__PROBLEM DESCRIPTION__: Only the pictures are to be left out; return the rest of the data exactly as it stands.

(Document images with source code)

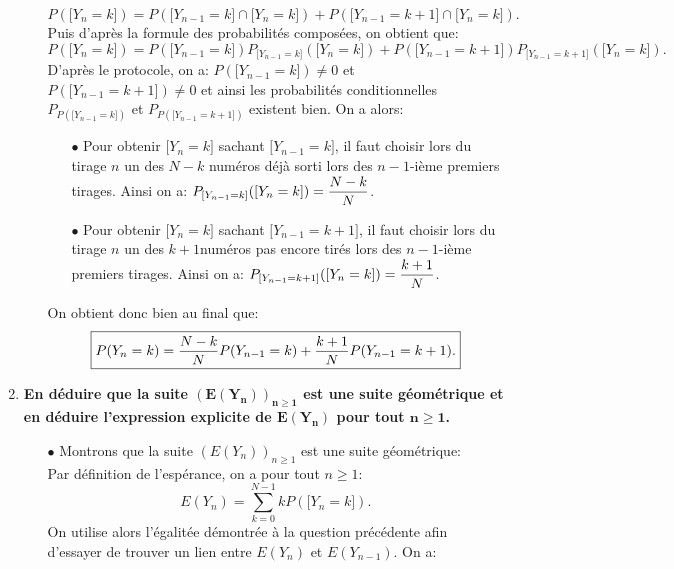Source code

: \documentclass[a4paper, 11pt,reqno]{article}
\begin{document}
\begin{correction}
\begin{enumerate}
\begin{enumerate}
			            $$P(\lbrack Y_n=k\rbrack)=P(\lbrack Y_{n-1}=k\rbrack \cap \lbrack Y_n=k\rbrack) +P(\lbrack Y_{n-1}=k+1\rbrack \cap \lbrack Y_n=k\rbrack).$$
			            Puis d'apr\`{e}s la formule des probabilit\'es compos\'ees, on obtient que:
			            $$P(\lbrack Y_n=k\rbrack)=P(\lbrack Y_{n-1}=k\rbrack)P_{\lbrack Y_{n-1}=k\rbrack}( \lbrack Y_n=k\rbrack) +P(\lbrack Y_{n-1}=k+1\rbrack)P_{\lbrack Y_{n-1}=k+1\rbrack}( \lbrack Y_n=k\rbrack).$$
			            D'apr\`{e}s le protocole, on a: $P(\lbrack Y_{n-1}=k\rbrack)\not= 0$ et $P(\lbrack Y_{n-1}=k+1\rbrack)\not= 0$ et ainsi les probabilit\'es conditionnelles $P_{P(\lbrack Y_{n-1}=k\rbrack)}$ et $P_{P(\lbrack Y_{n-1}=k+1\rbrack)}$ existent bien.
			            On a alors:
			            \begin{itemize}
				            \item[$\bullet$] Pour obtenir $\lbrack Y_{n}=k\rbrack$ sachant $\lbrack Y_{n-1}=k\rbrack$, il faut choisir lors du tirage $n$ un des $N-k$ num\'eros d\'ej\`{a} sorti lors des $n-1$-i\`{e}me premiers tirages. Ainsi on a: $P_{\lbrack Y_{n-1}=k\rbrack}( \lbrack Y_n=k\rbrack)=\displaystyle\frac{N-k}{N}$.
				            \item[$\bullet$] Pour obtenir $\lbrack Y_{n}=k\rbrack$ sachant $\lbrack Y_{n-1}=k+1\rbrack$, il faut choisir lors du tirage $n$ un des $k+1$num\'eros pas encore tir\'es lors des $n-1$-i\`{e}me premiers tirages. Ainsi on a: $P_{\lbrack Y_{n-1}=k+1\rbrack}( \lbrack Y_n=k\rbrack)=\displaystyle\frac{k+1}{N}$.
			            \end{itemize}
			            On obtient donc bien au final que:
			            $$\fbox{$P(Y_n=k)=\displaystyle\frac{N-k}{N}P(Y_{n-1}=k)+\displaystyle\frac{k+1}{N}P(Y_{n-1}=k+1).$}$$
		      \end{enumerate}
		\item \textbf{En d\'eduire que la suite $\mathbf{(E(Y_n))_{n\geq 1}}$ est une suite g\'eom\'etrique et en d\'eduire l'expression explicite de $\mathbf{E(Y_n)}$ pour tout $\mathbf{n\geq 1}$.}
		      \begin{itemize}
			      \item[$\bullet$] Montrons que la suite $(E(Y_n))_{n\geq 1}$ est une suite g\'eom\'etrique:\\
				      \noindent Par d\'efinition de l'esp\'erance, on a pour tout $n\geq 1$:
				      $$E(Y_n)=\sum\limits_{k=0}^{N-1} kP(\lbrack Y_n=k\rbrack).$$
				      On utilise alors l'\'egalit\'ee d\'emontr\'ee \`{a} la question pr\'ec\'edente afin d'essayer de trouver un lien entre $E(Y_n)$ et $E(Y_{n-1})$. On a:

\end{itemize}
\end{enumerate}
\end{correction}
\end{document}
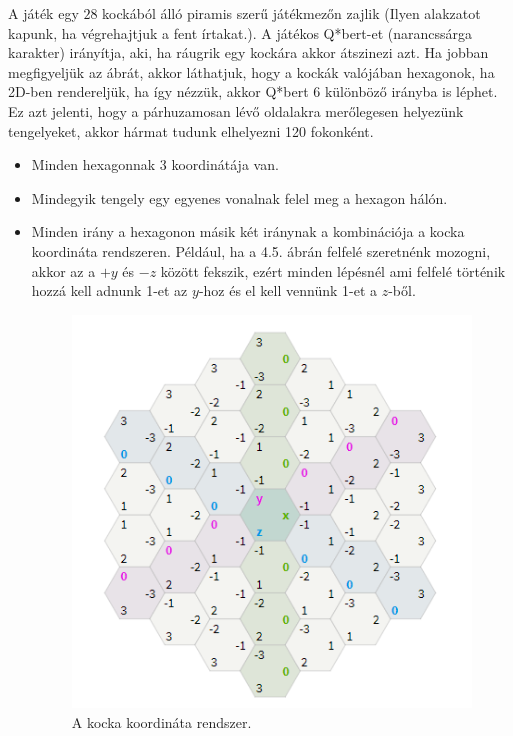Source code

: \noindent A játék egy $28$ kockából álló piramis szerű játékmezőn zajlik (Ilyen alakzatot kapunk, ha végrehajtjuk a fent írtakat.). A játékos Q*bert-et (narancssárga karakter) irányítja, aki, ha ráugrik egy kockára akkor átszinezi azt.
\newline
\newline Ha jobban megfigyeljük az ábrát, akkor láthatjuk, hogy a kockák valójában hexagonok, ha 2D-ben rendereljük, ha így nézzük, akkor Q*bert 6 különböző irányba is léphet. Ez azt jelenti, hogy a párhuzamosan lévő oldalakra merőlegesen helyezünk tengelyeket, akkor hármat tudunk elhelyezni 120 fokonként.

\begin{itemize}
\item Minden hexagonnak 3 koordinátája van. 
\item Mindegyik tengely egy egyenes vonalnak felel meg a hexagon hálón.
\item Minden irány a hexagonon másik két iránynak a kombinációja a kocka koordináta rendszeren. Például, ha a 4.5. ábrán felfelé szeretnénk mozogni, akkor az a {\color{magenta} $+y$} és {\color{blue} $-z$} között fekszik, ezért minden lépésnél ami felfelé történik hozzá kell adnunk 1-et az {\color{magenta} $y$}-hoz és el kell vennünk 1-et a {\color{blue} $z$}-ből. 


\begin{figure}[h]
\centering
\includegraphics[scale=0.3]{kepek/img45.png}
\caption{A kocka koordináta rendszer.}
\label{fig:img45}
\end{figure}

\end{itemize}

__SOLUTION TO THE PROBLEM__:
Source code

: \documentclass[a4paper, 11pt,reqno]{article}
\begin{document}
\begin{correction}
\begin{enumerate}
\begin{enumerate}
			            $$P(\lbrack Y_n=k\rbrack)=P(\lbrack Y_{n-1}=k\rbrack \cap \lbrack Y_n=k\rbrack) +P(\lbrack Y_{n-1}=k+1\rbrack \cap \lbrack Y_n=k\rbrack).$$
			            Puis d'apr\`{e}s la formule des probabilit\'es compos\'ees, on obtient que:
			            $$P(\lbrack Y_n=k\rbrack)=P(\lbrack Y_{n-1}=k\rbrack)P_{\lbrack Y_{n-1}=k\rbrack}( \lbrack Y_n=k\rbrack) +P(\lbrack Y_{n-1}=k+1\rbrack)P_{\lbrack Y_{n-1}=k+1\rbrack}( \lbrack Y_n=k\rbrack).$$
			            D'apr\`{e}s le protocole, on a: $P(\lbrack Y_{n-1}=k\rbrack)\not= 0$ et $P(\lbrack Y_{n-1}=k+1\rbrack)\not= 0$ et ainsi les probabilit\'es conditionnelles $P_{P(\lbrack Y_{n-1}=k\rbrack)}$ et $P_{P(\lbrack Y_{n-1}=k+1\rbrack)}$ existent bien.
			            On a alors:
			            \begin{itemize}
				            \item[$\bullet$] Pour obtenir $\lbrack Y_{n}=k\rbrack$ sachant $\lbrack Y_{n-1}=k\rbrack$, il faut choisir lors du tirage $n$ un des $N-k$ num\'eros d\'ej\`{a} sorti lors des $n-1$-i\`{e}me premiers tirages. Ainsi on a: $P_{\lbrack Y_{n-1}=k\rbrack}( \lbrack Y_n=k\rbrack)=\displaystyle\frac{N-k}{N}$.
				            \item[$\bullet$] Pour obtenir $\lbrack Y_{n}=k\rbrack$ sachant $\lbrack Y_{n-1}=k+1\rbrack$, il faut choisir lors du tirage $n$ un des $k+1$num\'eros pas encore tir\'es lors des $n-1$-i\`{e}me premiers tirages. Ainsi on a: $P_{\lbrack Y_{n-1}=k+1\rbrack}( \lbrack Y_n=k\rbrack)=\displaystyle\frac{k+1}{N}$.
			            \end{itemize}
			            On obtient donc bien au final que:
			            $$\fbox{$P(Y_n=k)=\displaystyle\frac{N-k}{N}P(Y_{n-1}=k)+\displaystyle\frac{k+1}{N}P(Y_{n-1}=k+1).$}$$
		      \end{enumerate}
		\item \textbf{En d\'eduire que la suite $\mathbf{(E(Y_n))_{n\geq 1}}$ est une suite g\'eom\'etrique et en d\'eduire l'expression explicite de $\mathbf{E(Y_n)}$ pour tout $\mathbf{n\geq 1}$.}
		      \begin{itemize}
			      \item[$\bullet$] Montrons que la suite $(E(Y_n))_{n\geq 1}$ est une suite g\'eom\'etrique:\\
				      \noindent Par d\'efinition de l'esp\'erance, on a pour tout $n\geq 1$:
				      $$E(Y_n)=\sum\limits_{k=0}^{N-1} kP(\lbrack Y_n=k\rbrack).$$
				      On utilise alors l'\'egalit\'ee d\'emontr\'ee \`{a} la question pr\'ec\'edente afin d'essayer de trouver un lien entre $E(Y_n)$ et $E(Y_{n-1})$. On a:

\end{itemize}
\end{enumerate}
\end{correction}
\end{document}
Source code

: \noindent A játék egy $28$ kockából álló piramis szerű játékmezőn zajlik (Ilyen alakzatot kapunk, ha végrehajtjuk a fent írtakat.). A játékos Q*bert-et (narancssárga karakter) irányítja, aki, ha ráugrik egy kockára akkor átszinezi azt.
\newline
\newline Ha jobban megfigyeljük az ábrát, akkor láthatjuk, hogy a kockák valójában hexagonok, ha 2D-ben rendereljük, ha így nézzük, akkor Q*bert 6 különböző irányba is léphet. Ez azt jelenti, hogy a párhuzamosan lévő oldalakra merőlegesen helyezünk tengelyeket, akkor hármat tudunk elhelyezni 120 fokonként.

\begin{itemize}
\item Minden hexagonnak 3 koordinátája van. 
\item Mindegyik tengely egy egyenes vonalnak felel meg a hexagon hálón.
\item Minden irány a hexagonon másik két iránynak a kombinációja a kocka koordináta rendszeren. Például, ha a 4.5. ábrán felfelé szeretnénk mozogni, akkor az a {\color{magenta} $+y$} és {\color{blue} $-z$} között fekszik, ezért minden lépésnél ami felfelé történik hozzá kell adnunk 1-et az {\color{magenta} $y$}-hoz és el kell vennünk 1-et a {\color{blue} $z$}-ből. 


\begin{figure}[h]
\centering
\includegraphics[scale=0.3]{kepek/img45.png}
\caption{A kocka koordináta rendszer.}
\label{fig:img45}
\end{figure}

\end{itemize}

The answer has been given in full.